Detect charset of string in PHP (UTF-8 or Windows-1256)

Mohamed Atef picture Mohamed Atef · Mar 3, 2013 · Viewed 21.3k times · Source


I'm working on script based on "Simple HTML DOM" and I want to detect string's charset after getting inner text of URL to convert it to "UTF-8" using iconv().
I've tried a lot of things but non of them work with Windows-1256.
What I've tried:-

mb_detect_encoding($content) detects Windows-1256 as UTF-8
mb_detect_encoding($content, "windows-1256") gives an error Illegal argument

function is_utf8($string) {   
  return preg_match('%^(?:  
  [\x09\x0A\x0D\x20-\x7E] # ASCII  
  | [\xC2-\xDF][\x80-\xBF] # non-overlong 2-byte  
  | \xE0[\xA0-\xBF][\x80-\xBF] # excluding overlongs  
  | [\xE1-\xEC\xEE\xEF][\x80-\xBF]{2} # straight 3-byte  
  | \xED[\x80-\x9F][\x80-\xBF] # excluding surrogates  
  | \xF0[\x90-\xBF][\x80-\xBF]{2} # planes 1-3  
  | [\xF1-\xF3][\x80-\xBF]{3} # planes 4-15  
  | \xF4[\x80-\x8F][\x80-\xBF]{2} # plane 16  
  )*$%xs', $string);
}

This function returns "0" if not UTF-8 but when string is UTF-8 it returns "Page can not be found". I'm not sure why!
My code is:

$html = file_get_html($url);
foreach($html->find('div[id=content]') as $element) {
  $content = $element->innertext;
  #Detect charset encoding of $content
}

URLs I'm working with:
UTF-8: http://www.masrawy.com/news/Egypt/Politics/2013/March/3/5541050.aspx
Windws-1256: http://www.youm7.com//News.asp?NewsID=965545

Answer

Mark Ormston picture Mark Ormston · Mar 3, 2013

Have you tried using

function is_utf8($string) {
  return (mb_detect_encoding($string, 'UTF-8', true) == 'UTF-8');
}

This works for me on the URLs you're specifying.

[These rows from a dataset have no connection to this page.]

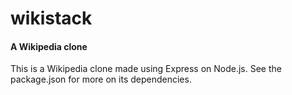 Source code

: # wikistack
#### A Wikipedia clone

This is a Wikipedia clone made using Express on Node.js. See the package.json for more on its dependencies.
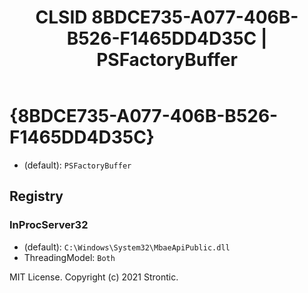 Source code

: ﻿---
title: "CLSID 8BDCE735-A077-406B-B526-F1465DD4D35C | PSFactoryBuffer"
excerpt: What is COM-Object CLSID 8BDCE735-A077-406B-B526-F1465DD4D35C?
---

# {8BDCE735-A077-406B-B526-F1465DD4D35C}

* (default): `PSFactoryBuffer`

## Registry


### InProcServer32

* (default): `C:\Windows\System32\MbaeApiPublic.dll`
* ThreadingModel: `Both`

MIT License. Copyright (c) 2021 Strontic.


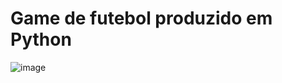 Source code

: # Game de futebol produzido em Python
![image](https://github.com/user-attachments/assets/34047cd7-1ec6-468d-be19-33904063b186)
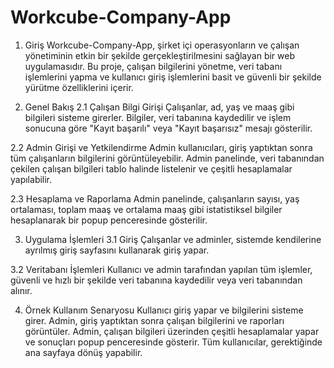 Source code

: # Workcube-Company-App
1. Giriş
Workcube-Company-App, şirket içi operasyonların ve çalışan yönetiminin etkin bir şekilde gerçekleştirilmesini sağlayan bir web uygulamasıdır. Bu proje, çalışan bilgilerini yönetme, veri tabanı işlemlerini yapma ve kullanıcı giriş işlemlerini basit ve güvenli bir şekilde yürütme özelliklerini içerir.

2. Genel Bakış
2.1 Çalışan Bilgi Girişi
Çalışanlar, ad, yaş ve maaş gibi bilgileri sisteme girerler. Bilgiler, veri tabanına kaydedilir ve işlem sonucuna göre "Kayıt başarılı" veya "Kayıt başarısız" mesajı gösterilir.

2.2 Admin Girişi ve Yetkilendirme
Admin kullanıcıları, giriş yaptıktan sonra tüm çalışanların bilgilerini görüntüleyebilir. Admin panelinde, veri tabanından çekilen çalışan bilgileri tablo halinde listelenir ve çeşitli hesaplamalar yapılabilir.

2.3 Hesaplama ve Raporlama
Admin panelinde, çalışanların sayısı, yaş ortalaması, toplam maaş ve ortalama maaş gibi istatistiksel bilgiler hesaplanarak bir popup penceresinde gösterilir.

3. Uygulama İşlemleri
3.1 Giriş 
Çalışanlar ve adminler, sistemde kendilerine ayrılmış giriş sayfasını kullanarak giriş yapar.

3.2 Veritabanı İşlemleri
Kullanıcı ve admin tarafından yapılan tüm işlemler, güvenli ve hızlı bir şekilde veri tabanına kaydedilir veya veri tabanından alınır.

4. Örnek Kullanım Senaryosu
Kullanıcı giriş yapar ve bilgilerini sisteme girer.
Admin, giriş yaptıktan sonra çalışan bilgilerini ve raporları görüntüler.
Admin, çalışan bilgileri üzerinden çeşitli hesaplamalar yapar ve sonuçları popup penceresinde gösterir.
Tüm kullanıcılar, gerektiğinde ana sayfaya dönüş yapabilir.
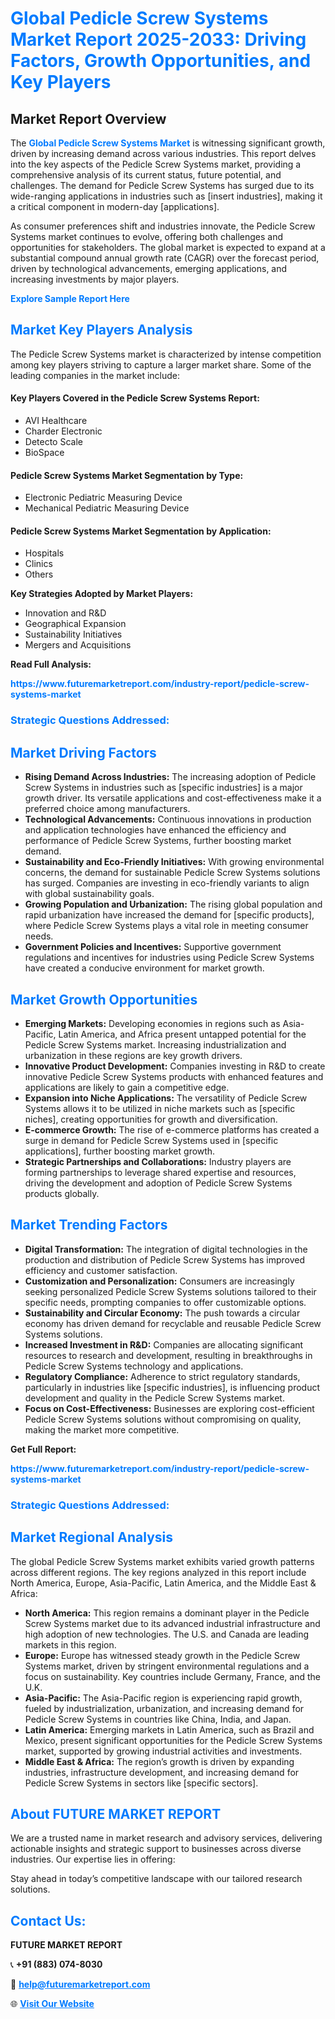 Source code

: <h1 style="color: #007BFF;">Global Pedicle Screw Systems Market Report 2025-2033: Driving Factors, Growth Opportunities, and Key Players</h1>

<section id="overview">
<h2>Market Report Overview</h2>
<p>The <a href="https://www.futuremarketreport.com/industry-report/pedicle-screw-systems-market" style="color: #007BFF; text-decoration: none;"><strong>Global Pedicle Screw Systems Market</strong></a> is witnessing significant growth, driven by increasing demand across various industries. This report delves into the key aspects of the Pedicle Screw Systems market, providing a comprehensive analysis of its current status, future potential, and challenges. The demand for Pedicle Screw Systems has surged due to its wide-ranging applications in industries such as [insert industries], making it a critical component in modern-day [applications].</p>
<p>As consumer preferences shift and industries innovate, the Pedicle Screw Systems market continues to evolve, offering both challenges and opportunities for stakeholders. The global market is expected to expand at a substantial compound annual growth rate (CAGR) over the forecast period, driven by technological advancements, emerging applications, and increasing investments by major players.</p>
</section>

<section id="overview">
<p><a href="https://www.futuremarketreport.com/request-sample/reportId=36219" style="color: #007BFF; text-decoration: none;"><strong>Explore Sample Report Here</strong></a></p>
</section>

<section id="key-players">
<h2 style="color: #007BFF;">Market Key Players Analysis</h2>
<p>The Pedicle Screw Systems market is characterized by intense competition among key players striving to capture a larger market share. Some of the leading companies in the market include:</p>
<h4>Key Players Covered in the Pedicle Screw Systems Report:</h4>
<ul><li>AVI Healthcare</li><li>Charder Electronic</li><li>Detecto Scale</li><li>BioSpace</li></ul>
<h4>Pedicle Screw Systems Market Segmentation by Type:</h4>
<ul><li>Electronic Pediatric Measuring Device</li><li>Mechanical Pediatric Measuring Device</li></ul>

<h4>Pedicle Screw Systems Market Segmentation by Application:</h4>
<ul><li>Hospitals</li><li>Clinics</li><li>Others</li></ul>
<p><strong>Key Strategies Adopted by Market Players:</strong></p>
<ul>
<li>Innovation and R&D</li>
<li>Geographical Expansion</li>
<li>Sustainability Initiatives</li>
<li>Mergers and Acquisitions</li>
</ul>
</section>

<section>
<p><strong>Read Full Analysis: </strong></p><a href="https://www.futuremarketreport.com/industry-report/pedicle-screw-systems-market" style="color: #007BFF; text-decoration: none;"><strong>https://www.futuremarketreport.com/industry-report/pedicle-screw-systems-market</strong></a>
<h3 style="color: #007BFF;">Strategic Questions Addressed:</h3>
</section>

<section id="driving-factors">
<h2 style="color: #007BFF;">Market Driving Factors</h2>
<ul>
<li><strong>Rising Demand Across Industries:</strong> The increasing adoption of Pedicle Screw Systems in industries such as [specific industries] is a major growth driver. Its versatile applications and cost-effectiveness make it a preferred choice among manufacturers.</li>
<li><strong>Technological Advancements:</strong> Continuous innovations in production and application technologies have enhanced the efficiency and performance of Pedicle Screw Systems, further boosting market demand.</li>
<li><strong>Sustainability and Eco-Friendly Initiatives:</strong> With growing environmental concerns, the demand for sustainable Pedicle Screw Systems solutions has surged. Companies are investing in eco-friendly variants to align with global sustainability goals.</li>
<li><strong>Growing Population and Urbanization:</strong> The rising global population and rapid urbanization have increased the demand for [specific products], where Pedicle Screw Systems plays a vital role in meeting consumer needs.</li>
<li><strong>Government Policies and Incentives:</strong> Supportive government regulations and incentives for industries using Pedicle Screw Systems have created a conducive environment for market growth.</li>
</ul>
</section>

<section id="growth-opportunities">
<h2 style="color: #007BFF;">Market Growth Opportunities</h2>
<ul>
<li><strong>Emerging Markets:</strong> Developing economies in regions such as Asia-Pacific, Latin America, and Africa present untapped potential for the Pedicle Screw Systems market. Increasing industrialization and urbanization in these regions are key growth drivers.</li>
<li><strong>Innovative Product Development:</strong> Companies investing in R&D to create innovative Pedicle Screw Systems products with enhanced features and applications are likely to gain a competitive edge.</li>
<li><strong>Expansion into Niche Applications:</strong> The versatility of Pedicle Screw Systems allows it to be utilized in niche markets such as [specific niches], creating opportunities for growth and diversification.</li>
<li><strong>E-commerce Growth:</strong> The rise of e-commerce platforms has created a surge in demand for Pedicle Screw Systems used in [specific applications], further boosting market growth.</li>
<li><strong>Strategic Partnerships and Collaborations:</strong> Industry players are forming partnerships to leverage shared expertise and resources, driving the development and adoption of Pedicle Screw Systems products globally.</li>
</ul>
</section>

<section id="trending-factors">
<h2 style="color: #007BFF;">Market Trending Factors</h2>
<ul>
<li><strong>Digital Transformation:</strong> The integration of digital technologies in the production and distribution of Pedicle Screw Systems has improved efficiency and customer satisfaction.</li>
<li><strong>Customization and Personalization:</strong> Consumers are increasingly seeking personalized Pedicle Screw Systems solutions tailored to their specific needs, prompting companies to offer customizable options.</li>
<li><strong>Sustainability and Circular Economy:</strong> The push towards a circular economy has driven demand for recyclable and reusable Pedicle Screw Systems solutions.</li>
<li><strong>Increased Investment in R&D:</strong> Companies are allocating significant resources to research and development, resulting in breakthroughs in Pedicle Screw Systems technology and applications.</li>
<li><strong>Regulatory Compliance:</strong> Adherence to strict regulatory standards, particularly in industries like [specific industries], is influencing product development and quality in the Pedicle Screw Systems market.</li>
<li><strong>Focus on Cost-Effectiveness:</strong> Businesses are exploring cost-efficient Pedicle Screw Systems solutions without compromising on quality, making the market more competitive.</li>
</ul>
</section>

<section>
<p><strong>Get Full Report: </strong></p><a href="https://www.futuremarketreport.com/industry-report/pedicle-screw-systems-market" style="color: #007BFF; text-decoration: none;"><strong>https://www.futuremarketreport.com/industry-report/pedicle-screw-systems-market</strong></a>
<h3 style="color: #007BFF;">Strategic Questions Addressed:</h3>
</section>


<section id="regional-analysis">
<h2 style="color: #007BFF;">Market Regional Analysis</h2>
<p>The global Pedicle Screw Systems market exhibits varied growth patterns across different regions. The key regions analyzed in this report include North America, Europe, Asia-Pacific, Latin America, and the Middle East & Africa:</p>
<ul>
<li><strong>North America:</strong> This region remains a dominant player in the Pedicle Screw Systems market due to its advanced industrial infrastructure and high adoption of new technologies. The U.S. and Canada are leading markets in this region.</li>
<li><strong>Europe:</strong> Europe has witnessed steady growth in the Pedicle Screw Systems market, driven by stringent environmental regulations and a focus on sustainability. Key countries include Germany, France, and the U.K.</li>
<li><strong>Asia-Pacific:</strong> The Asia-Pacific region is experiencing rapid growth, fueled by industrialization, urbanization, and increasing demand for Pedicle Screw Systems in countries like China, India, and Japan.</li>
<li><strong>Latin America:</strong> Emerging markets in Latin America, such as Brazil and Mexico, present significant opportunities for the Pedicle Screw Systems market, supported by growing industrial activities and investments.</li>
<li><strong>Middle East & Africa:</strong> The region’s growth is driven by expanding industries, infrastructure development, and increasing demand for Pedicle Screw Systems in sectors like [specific sectors].</li>
</ul>
</section>

<footer>
<h2 style="color: #007BFF;">About FUTURE MARKET REPORT</h2>
<p>We are a trusted name in market research and advisory services, delivering actionable insights and strategic support to businesses across diverse industries. Our expertise lies in offering:</p>

<p>Stay ahead in today’s competitive landscape with our tailored research solutions.</p>

<h2 style="color: #007BFF;">Contact Us:</h2>
<p><strong>FUTURE MARKET REPORT</strong></p>
<p>📞 <strong>+91 (883) 074-8030</strong></p>
<p>📧 <strong><a href="mailto:help@futuremarketreport.com" style="color: #007BFF;">help@futuremarketreport.com</a></strong></p>
<p>🌐 <strong><a href="https://www.futuremarketreport.com/" style="color: #007BFF;">Visit Our Website</a></strong></p>
</footer>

Also, I had the masrawy.com site CONSTANTLY fail to load (perhaps why you might be seeing "Page can not be found") while testing a few different options...

Oddly enough, trying to use the regex like you have caused PHP to completely commit suicide for my Windows install, taking Apache down with it.